- **Aim of the exercise**: Look for the word "from" in the entries and copy every line where it shows up.

- **Data to examine**:
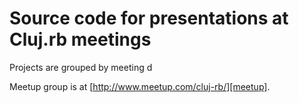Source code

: # Source code for presentations at Cluj.rb meetings

Projects are grouped by meeting d

Meetup group is at [http://www.meetup.com/cluj-rb/][meetup].

[meetup]: http://www.meetup.com/cluj-rb/
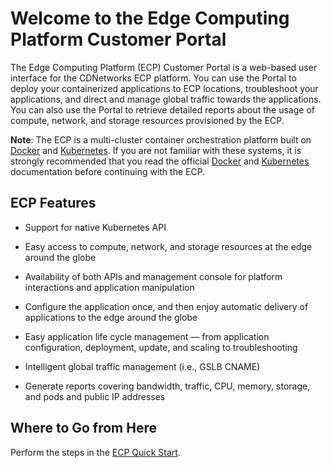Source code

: <!--?xml version="1.0" encoding="utf-8"?-->

<link href="" rel="stylesheet" type="text/css">

# Welcome to the Edge Computing Platform Customer Portal



The Edge Computing Platform (ECP) Customer Portal is a web-based user interface for the CDNetworks ECP platform. You can use the Portal to deploy your containerized applications to ECP locations, troubleshoot your applications, and direct and manage global traffic towards the applications. You can also use the Portal to retrieve detailed reports about the usage of compute, network, and storage resources provisioned by the ECP.

**Note**: The ECP is a multi-cluster container orchestration platform built on [Docker](<https://www.docker.com/>) and [Kubernetes](<https://kubernetes.io/>). If you are not familiar with these systems, it is strongly recommended that you read the official [Docker](<https://docs.docker.com/>) and [Kubernetes](<https://kubernetes.io/docs/home/>) documentation before continuing with the ECP.

## ECP Features

- Support for native Kubernetes API

- Easy access to compute, network, and storage resources at the edge around the globe
- Availability of both APIs and management console for platform interactions and application manipulation
- Configure the application once, and then enjoy automatic delivery of applications to the edge around the globe
- Easy application life cycle management — from application configuration, deployment, update, and scaling to troubleshooting
- Intelligent global traffic management (i.e., GSLB CNAME)
- Generate reports covering bandwidth, traffic, CPU, memory, storage, and pods and public IP addresses

<!-- -->

## Where to Go from Here

Perform the steps in the [ECP Quick Start](<Quick Start.htm>).

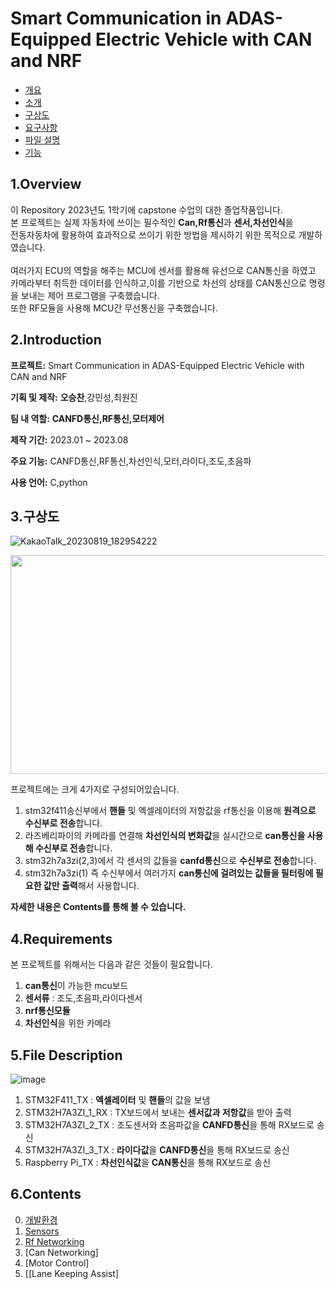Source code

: # Smart Communication in ADAS-Equipped Electric Vehicle with CAN and NRF



-  [개요](#1overview)
-  [소개](#2introduction)
-  [구상도](#3구상도)
-  [요구사항](#4requirements)
-  [파일 설명](#5file-description)
-  [기능](#6contents)


## 1.Overview
이 Repository 2023년도 1학기에 capstone 수업의 대한 졸업작품입니다. 
<br>
본 프로젝트는 실제 자동차에 쓰이는 필수적인 **Can,Rf통신**과 **센서,차선인식**을 <br>
전동자동차에 활용하여 효과적으로 쓰이기 위한 방법을 제시하기 위한 목적으로 개발하였습니다. <br>
<br>
여러가지 ECU의 역할을 해주는 MCU에 센서를 활용해 유선으로 CAN통신을 하였고 <br>
카메라부터 취득한 데이터를 인식하고,이를 기반으로 차선의 상태를 CAN통신으로 명령을 보내는 제어 프로그램을 구축했습니다.<br>
또한 RF모듈을 사용해 MCU간 무선통신을 구축했습니다.
<br>
## 2.Introduction 
>
**프로젝트:** Smart Communication in ADAS-Equipped Electric Vehicle with CAN and NRF
>
**기획 및 제작:** **오승찬**,강민성,최원진
>
**팀 내 역할:** **CANFD통신,RF통신,모터제어**
>
**제작 기간:** 2023.01 ~ 2023.08
>
**주요 기능:** CANFD통신,RF통신,차선인식,모터,라이다,조도,초음파
>
**사용 언어:** C,python

## 3.구상도

 ![KakaoTalk_20230819_182954222](https://github.com/qkcvb110/Portfolio/assets/121782690/12019a38-dc8a-4656-ba84-139fd4a13c36)

 <img src="https://github.com/qkcvb110/Portfolio/assets/121782690/b1a28858-fab1-49f8-bfe5-f44c19cbf8f6" width="800" height="350"/> 


프로젝트에는 크게 4가지로 구성되어있습니다.
1) stm32f411송신부에서 **핸들** 및 엑셀레이터의 저항값을 rf통신을 이용해 **원격으로 수신부로 전송**합니다.
2) 라즈베리파이의 카메라를 연결해 **차선인식의 변화값**을 실시간으로 **can통신을 사용해 수신부로 전송**합니다.
3) stm32h7a3zi(2,3)에서 각 센서의 값들을 **canfd통신**으로 **수신부로 전송**합니다.
4) stm32h7a3zi(1) 즉 수신부에서 여러가지 **can통신에 걸려있는 값들을 필터링에 필요한 값만 출력**해서 사용합니다.

**자세한 내용은 Contents를 통해 볼 수 있습니다.**

## 4.Requirements

본 프로젝트를 위해서는 다음과 같은 것들이 필요합니다.

1) **can통신**이 가능한 mcu보드
2) **센서류** : 조도,초음파,라이다센서
3) **nrf통신모듈**
4) **차선인식**을 위한 카메라

## 5.File Description
![image](https://github.com/sc11046/adas_with_can_nrf/assets/121782720/63862075-ed62-4683-b8c8-1eb82d0f53ff)

1) STM32F411_TX : **엑셀레이터** 및 **핸들**의 값을 보냄
2) STM32H7A3ZI_1_RX : TX보드에서 보내는 **센서값과 저항값**을 받아 출력
3) STM32H7A3ZI_2_TX : 조도센서와 초음파값을 **CANFD통신**을 통해 RX보드로 송신
4) STM32H7A3ZI_3_TX : **라이다값**을 **CANFD통신**을 통해 RX보드로 송신
5) Raspberry Pi_TX : **차선인식값**을 **CAN통신**을 통해 RX보드로 송신

## 6.Contents
0) [개발환경](https://github.com/sc11046/adas_with_can_nrf/blob/main/MD_Description/EnvironmentSetting.md)
1) [Sensors](https://github.com/sc11046/adas_with_can_nrf/blob/main/MD_Description/Sensors.md)
2) [Rf Networking](https://github.com/sc11046/adas_with_can_nrf/blob/main/MD_Description/Rf%20Networking.md)
3) [Can Networking]
4) [Motor Control]
5) [[Lane Keeping Assist]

- **Solution below**:
- Easy application life cycle management — from application configuration, deployment, update, and scaling to troubleshooting
## Where to Go from Here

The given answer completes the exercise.